What's your favourite song(s) at the moment and why? I have reviewed all the songs I've been listening to the most lately and come up with this favorite: <0 by Type O Negative. Even though I've mostly been listening to tracks from the origin of the feces, this one from life is killing me is more relevant at the minute. Now, I hadn't looked up the lyrics prior to this question, but now that I can't unread what I read it makes sense. My loudmouth got me in a little bit of trouble yesterday and I took a blow to my self-worth as a result of it. I haven't been able to be very kind to myself since then and this song vibes with me even though it seems harsh. Thank you, though. Maybe listening to it understanding the words will help me integrate the shame I'm resisting. 

You mentioned already having a lot of ideas for future videos. How do you decide what video to do next? Believe it or not, there's somewhat of a method to my madness! The first place goes to inspiration: Whatever I'm really into at the minute, I will work on. This takes the cake above any other decision making process. The second place goes to attainability. If I'm not extraordinarily inspired to do something, I work on whichever project I feel like I can make happen the easiest or those I can already picture in my mind and feel prepared for. The third place goes to non-commitment. If I don't have inspiration or any idea how to put a video together, I will just do whatever I am able for any random idea and see where I end up. Maybe I don't know how I want the video to look yet, but I know about what I want to say - I will try writing a script. Even though I rarely end up using the thing, it'll help me get an idea of what all I want to say and maybe think of things I want to add. Or maybe I know for sure I want to open with some incense triggers, then I do those first and leave the rest for another time. I kinda puzzle them together like that. 

Did you guys exchange rings? If yes, what do they look like? We don't have rings. I am so fortunate that Jack and I agree on so many values, including the fact that engagement and wedding rings are a worthless scam and the money is better spent on more useful things like flights, furniture, lawyers and what have you. If I had to choose between, say, a diamond and a 3dio - well, you already know which one I picked ;)

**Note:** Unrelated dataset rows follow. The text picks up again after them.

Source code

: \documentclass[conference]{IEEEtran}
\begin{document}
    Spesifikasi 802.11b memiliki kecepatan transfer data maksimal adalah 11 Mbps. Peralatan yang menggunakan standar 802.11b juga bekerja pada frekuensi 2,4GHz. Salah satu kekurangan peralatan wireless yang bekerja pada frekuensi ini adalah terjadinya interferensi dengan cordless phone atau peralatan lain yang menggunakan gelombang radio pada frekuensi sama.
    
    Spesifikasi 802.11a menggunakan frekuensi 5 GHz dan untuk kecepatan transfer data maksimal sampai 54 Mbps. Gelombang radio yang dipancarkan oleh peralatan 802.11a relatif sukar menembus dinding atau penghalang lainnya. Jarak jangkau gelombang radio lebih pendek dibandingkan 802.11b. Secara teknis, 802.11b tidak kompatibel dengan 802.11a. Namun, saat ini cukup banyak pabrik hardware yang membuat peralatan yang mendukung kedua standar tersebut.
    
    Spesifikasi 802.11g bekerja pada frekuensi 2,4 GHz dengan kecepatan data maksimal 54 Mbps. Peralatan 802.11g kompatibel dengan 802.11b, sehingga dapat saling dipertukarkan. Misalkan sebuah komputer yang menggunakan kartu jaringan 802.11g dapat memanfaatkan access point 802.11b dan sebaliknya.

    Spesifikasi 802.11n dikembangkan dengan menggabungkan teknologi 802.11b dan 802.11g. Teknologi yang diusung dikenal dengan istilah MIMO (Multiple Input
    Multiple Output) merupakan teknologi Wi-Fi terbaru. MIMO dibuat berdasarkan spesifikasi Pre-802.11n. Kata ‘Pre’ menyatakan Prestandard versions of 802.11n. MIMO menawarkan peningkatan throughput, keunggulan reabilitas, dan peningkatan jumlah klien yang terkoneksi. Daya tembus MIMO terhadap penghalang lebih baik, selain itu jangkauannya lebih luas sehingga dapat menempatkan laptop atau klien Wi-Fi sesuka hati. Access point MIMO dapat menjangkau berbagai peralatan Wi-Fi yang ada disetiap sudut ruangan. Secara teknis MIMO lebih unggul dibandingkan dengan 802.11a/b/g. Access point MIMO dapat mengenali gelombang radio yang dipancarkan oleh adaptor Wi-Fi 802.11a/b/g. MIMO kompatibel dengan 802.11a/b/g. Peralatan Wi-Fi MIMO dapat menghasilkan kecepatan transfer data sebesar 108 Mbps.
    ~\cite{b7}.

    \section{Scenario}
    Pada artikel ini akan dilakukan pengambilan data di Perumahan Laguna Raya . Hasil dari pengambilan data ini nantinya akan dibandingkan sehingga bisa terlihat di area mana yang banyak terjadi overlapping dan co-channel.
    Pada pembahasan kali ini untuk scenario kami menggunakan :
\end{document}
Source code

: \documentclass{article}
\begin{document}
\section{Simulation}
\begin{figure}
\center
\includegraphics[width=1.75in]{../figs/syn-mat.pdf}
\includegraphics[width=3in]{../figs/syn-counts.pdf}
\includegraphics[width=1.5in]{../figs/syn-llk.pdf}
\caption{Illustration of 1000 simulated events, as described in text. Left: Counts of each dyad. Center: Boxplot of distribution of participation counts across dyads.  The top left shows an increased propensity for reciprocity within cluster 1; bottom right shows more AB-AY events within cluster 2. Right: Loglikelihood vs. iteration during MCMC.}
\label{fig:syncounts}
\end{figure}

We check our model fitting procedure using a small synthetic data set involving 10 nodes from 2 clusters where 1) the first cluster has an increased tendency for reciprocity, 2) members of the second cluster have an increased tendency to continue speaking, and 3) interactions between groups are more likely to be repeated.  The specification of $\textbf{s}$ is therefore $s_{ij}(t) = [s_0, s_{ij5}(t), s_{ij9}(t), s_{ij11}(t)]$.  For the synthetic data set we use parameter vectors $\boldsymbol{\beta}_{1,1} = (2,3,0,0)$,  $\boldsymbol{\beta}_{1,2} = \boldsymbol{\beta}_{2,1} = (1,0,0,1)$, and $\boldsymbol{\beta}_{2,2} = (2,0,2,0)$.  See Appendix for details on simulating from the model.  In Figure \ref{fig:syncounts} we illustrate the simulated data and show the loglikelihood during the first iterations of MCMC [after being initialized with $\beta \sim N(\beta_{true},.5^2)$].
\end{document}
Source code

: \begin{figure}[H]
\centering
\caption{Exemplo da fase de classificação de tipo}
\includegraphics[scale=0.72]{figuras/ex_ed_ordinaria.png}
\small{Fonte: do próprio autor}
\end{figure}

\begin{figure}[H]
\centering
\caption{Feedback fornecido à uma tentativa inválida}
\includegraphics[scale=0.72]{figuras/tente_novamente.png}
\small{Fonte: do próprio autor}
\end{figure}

That's it for this month's questions - I hope you enjoyed reading my answers. It was a lot more satisfying than I had assumed (because I didn't think I'd have that much to say to only six rather simple questions but then again I wouldn't be me if I could shut my gob would I) and I really enjoyed it. If you have follow up questions there will be next month's post here in just a second. May March treat you all better than February has :)

Comments

Kody_Richard

Thanks, I think your Ally logic does make sense to me.

Anonymous

Please don't tell yourself to shut up and just answer the questions as brief as possible. Your rambling is a huge part of why I'm so looking forward to the Q&amp;A posts each month. I also really like visiting old graveyards and cemeteries. It's a place most people don't go to (because they're scared of it, I guess?) and the ones who actually visit are usually quiet enough to not be annoying. And the old sometimes gnarly trees are really beautiful, the same goes for the wildlife around there.